System Design Case Study

Design a single global limit of 10,000 req/min for a user across three regions

➔? Design a global rate limit of 10,000 req/min per user enforced across US-East, EU-West, and AP-South regions
Concepts Involved

Problem Statement

Design a rate limiter that enforces a single global limit of 10,000 requests/minute per user across three geographically distributed regions (US-East, EU-West, AP-South). A user hitting all three regions simultaneously must not exceed the global limit, regardless of request distribution across regions.

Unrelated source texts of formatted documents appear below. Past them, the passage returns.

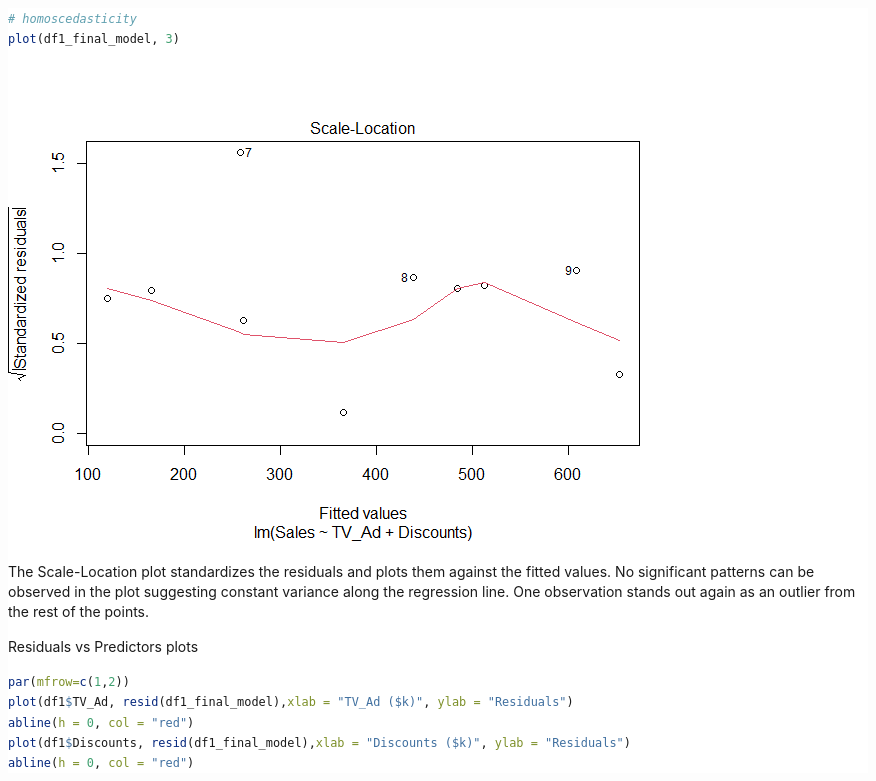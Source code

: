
 ``` r
# homoscedasticity
plot(df1_final_model, 3)
```

![](APM1215_FA1_BAYBAYON_files/figure-gfm/unnamed-chunk-8-1.png)

The Scale-Location plot standardizes the residuals and plots them
against the fitted values. No significant patterns can be observed in
the plot suggesting constant variance along the regression line. One
observation stands out again as an outlier from the rest of the points.

Residuals vs Predictors plots

``` r
par(mfrow=c(1,2))
plot(df1$TV_Ad, resid(df1_final_model),xlab = "TV_Ad ($k)", ylab = "Residuals")
abline(h = 0, col = "red")
plot(df1$Discounts, resid(df1_final_model),xlab = "Discounts ($k)", ylab = "Residuals")
abline(h = 0, col = "red")
```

Core challenge: The hardest trade-off in distributed rate limiting: regional Redis gives low latency (~1ms) but loose global accuracy (each region counts independently). Central Redis gives strict accuracy but adds 50-150ms cross-region RTT per request. No solution is perfect — you must choose where on the consistency-latency spectrum to sit.
10,000
req/min global
single user limit
3 Regions
US / EU / AP
50-150ms apart
Trade-off
latency vs accuracy
fundamental tension
Token Leasing
best compromise
local speed + global accuracy

Functional Requirements

What the system must do · global rate limiting across multiple regions

Must Have (Core)

1. Single global limit across all regions (10,000 req/min per user)
2. Token leasing from central coordinator to regional limiters
3. Adaptive lease sizing based on regional traffic patterns
4. Async reconciliation every 5s between regions and coordinator
5. Graceful degradation when coordinator is unreachable (drain local lease)
6. No over-allocation — leases never exceed global pool total

Out of Scope (this design)

Per-region separate limits (this enforces one global limit)
Geographic-aware routing decisions
Multi-tenant within regions
DDoS mitigation (separate edge concern)
User-facing APIs (this is infrastructure-level)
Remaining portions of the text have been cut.